Thursday, November 13, 2008

Ao pé da letra

Não me levem ao pé da letra, pois as coisas que escrevo aqui não correspondem a uma realidade "real", mas a uma realidade "percebida". Não sou deprimida, nem solitária, nem infeliz. O que não consigo é me conformar com a perda de um interlocutor privilegiado, com quem eu podia falar desde o preço do feijão até meu medo da crise, desde revista em quadrinho até Tolstói, e que, ainda por cima, fazia com que eu me sentisse mais bonita, mais inteligente, mais desenvolta com seus comentários. Tenho muitos amigos, e adoro todos eles. Mas preservo minha "solidão", pois, como disse a Virginia Woolf, é necessário ter um canto só seu para se poder escrever. Uma de minhas amigas (que são de todas as idades, e disso me orgulho muito) faz 9o anos em junho. Mora sozinha, não tem filhos, é viúva, mas dentre todas as pessoas que conheço é a que tem mais alegria de viver.
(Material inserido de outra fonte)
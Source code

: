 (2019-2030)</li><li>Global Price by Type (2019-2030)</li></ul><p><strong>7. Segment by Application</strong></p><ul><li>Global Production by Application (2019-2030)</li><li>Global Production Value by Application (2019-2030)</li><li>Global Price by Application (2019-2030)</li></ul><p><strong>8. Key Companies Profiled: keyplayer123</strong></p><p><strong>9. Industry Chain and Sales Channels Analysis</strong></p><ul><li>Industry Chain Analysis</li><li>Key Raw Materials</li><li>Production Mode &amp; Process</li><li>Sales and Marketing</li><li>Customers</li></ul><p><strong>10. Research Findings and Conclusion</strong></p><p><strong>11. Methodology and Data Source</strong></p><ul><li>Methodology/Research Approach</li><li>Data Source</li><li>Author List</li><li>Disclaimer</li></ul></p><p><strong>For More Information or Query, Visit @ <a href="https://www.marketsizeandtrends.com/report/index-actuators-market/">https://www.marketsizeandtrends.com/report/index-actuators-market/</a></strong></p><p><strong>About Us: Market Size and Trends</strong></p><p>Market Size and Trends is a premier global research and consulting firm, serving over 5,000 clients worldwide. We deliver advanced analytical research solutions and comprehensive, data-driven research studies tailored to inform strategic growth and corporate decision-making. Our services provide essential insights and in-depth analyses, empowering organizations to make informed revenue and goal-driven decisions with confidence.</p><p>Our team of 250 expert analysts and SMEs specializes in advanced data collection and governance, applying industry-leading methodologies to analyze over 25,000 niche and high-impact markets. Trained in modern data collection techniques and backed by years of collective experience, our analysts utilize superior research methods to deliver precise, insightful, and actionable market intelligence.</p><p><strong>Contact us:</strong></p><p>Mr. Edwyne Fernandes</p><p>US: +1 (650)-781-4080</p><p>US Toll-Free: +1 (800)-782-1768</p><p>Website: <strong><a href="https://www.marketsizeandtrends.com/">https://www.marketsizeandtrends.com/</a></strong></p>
Viaja todos os anos, mais de uma vez. Sempre tem programas, almoços, teatros, jogos de biriba. Às vezes ela viaja comigo, e, por uma ou outra razão, preciso sair sozinha para dar uma aula, por exemplo. Preocupo-me, convido-a para ir comigo, digo que não quero deixá-la sozinha e ela me responde: Mas eu sou ótima companhia para mim mesma! E é verdade. Ela lê, ela vê filmes, escuta música, telefona (isso eu não faço). Quando volto, ela está maravilhosamente bem, com mil coisas para falar à cerca daquilo que leu ou que viu ou que escutou. Quando estamos juntas, sempre rimos muito -- ela é engraçada, tem tiradas maravilhosas e é uma namoradeira. Seus olhos, brilhantes, estão sempre dançando pelos rostos masculinos, avaliando-os com o que eu julgo ser experiência de boa conhecedora. E ela é uma grande professora, está sempre me dando lições de vida, sem fazer sermões, só pelo exemplo e pelos comentários. Só ela mesmo para me animar a pegar o carro e atravessar a ponte na hora do rush para ir assistir um filme "imperdível" em Niterói. E quando lhe disse que eu adorava o passeio pela ponte, ela concordou entusiasmada, dizendo: Isso devia ser cobrado em dólar! Olhe para esse mar dos dois lados! Olhe para as montanhas! Só cobrando em dólar!
Vimos o filme, voltamos, jantamos, fizemos planos para a próxima saída e lá foi ela de táxi para a casa, pois estávamos ao lado de minha casa e ela não permitiu que a levasse. "Eu gosto de andar de táxi, e os motoristas gostam de dirigir", justificou-se ela. E eu fico por aqui, dizendo: Eu gosto de você, minha amiga, e sei o quanto devo a sua alegria e compaixão, que me ajudaram a atravessar os dias mais tenebrosos de minhas angústias.
Tenho, ou tive, outra amiga, que se foi cedo e deixou uma grande saudade. Era médica, e sabia que não tinha muito tempo, mas eu não acreditava, pois na época ainda pensávamos que éramos todos imortais. Ela saía comigo e ia olhando as árvores, bebendo aquelas imagens, com intensidade. Eu também sou grande admiradora de árvores e, quando estas estão floridas e ostentam suas cores vibrantes contra o céu, fico deslumbrada. Minha amiga, porém, tinha outra intenção -- a mim me parecia que ela queria guardar aquelas imagens, gravá-las, apropriar-se delas para levá-las a uma outra vida. Espero que ela e Guilherme estejam nesta outra realidade, ambos com suas provisões de imagens belas. Mira com as árvores, Gui com o por do sol sobre o mar. Eu ficarei feliz se, numa outra vida, tiver a visão dos rostos deles contemplando suas belezas prediletas.

2 comments:

Guido Cavalcante said...

"Não me levem ao pé da letra", o aviso me lembrou aquela história que as mães contavam, sobre a garotinha que sempre estava a pedir por socorro. Quando acudiam aos seus chamados, ela ria, dizendo que era tudo mentirinha. Bem, um dia parece que o lobo mau passou por lá, a garotinha gritou, ninguém acudiu e o lobo devorou uma perna da menininha. Bom que foi só uma lenda :-)

Unknown said...

Olá Lucia,
Sempre temos nossos momentos de fuga e quem não tem seu cantinho de solidão?
Me desculpe o Gui, com todo o respeito e minha timidez, você continua linda, inteligente e mais desenvolta que a primeira vez que te vi.
Seja como for o importante é você não deixar de escrever nesse espaço que é meu momento de fuga em qualquer lugar onde estou.
Ah!Voce não disse nada do modelo 5.8 no seu blog de maridos e vestidos com manga...eheheh!